Ed ecco che arriva sotto forma di commedia anche la critica alla società moderna, sempre in movimento, che non ha tempo per fermarsi, ma solo per ammirare i propri idoli di sfuggita attraverso il tubo catodico.
Se da una parte è remunerativo perché gli permette di guadagnare 200mila euro ad episodio, dall’altra per Gauthier e frustrante non poter essere riconosciuto per quello che ama ed ecco che mettere in piedi da solo Il Misantropo sembra l’unico modo per essere felice.
Anche la felicità è un concetto che viene sviluppato dal regista e dal suo sceneggiatore, lo stesso Luchini, come qualcosa di assolutamente relativo e ben esemplificato nella sequenza finale. Per Serge recitare Molière su un palco o meno, non importa, è proprio il declamare quelle battute, che gli fa scorrere nuovamente linfa vitale, che lo fa aprire al mondo, e così l’arte diventa non solo qualcosa da condividere, ma anche un’esperienza individuale.

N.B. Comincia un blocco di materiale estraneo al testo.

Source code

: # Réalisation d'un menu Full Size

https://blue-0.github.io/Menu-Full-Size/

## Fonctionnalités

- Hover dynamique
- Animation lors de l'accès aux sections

La pellicola si muove su due diversi piani di lettura: la pièce teatrale da una parte con protagonisti Alceste e Filinte e l’amicizia tra i due attori dall’altra simile e parallela a quella dei due personaggi teatrali. Luchini, geloso e sincero, trova in Lambert Wilson una spalla perfetta, con il quale provare a se stesso più che agli altri che le scelte operate nella sua vita sono state quelle giuste.
“Molière in bicicletta” è una commedia amara, fragile, ma allo stesso tempo robusta nella sua sceneggiatura con momenti divertenti e di alta recitazione, che riescono a mettere bene in luce le ipocrisie del mondo dello spettacolo.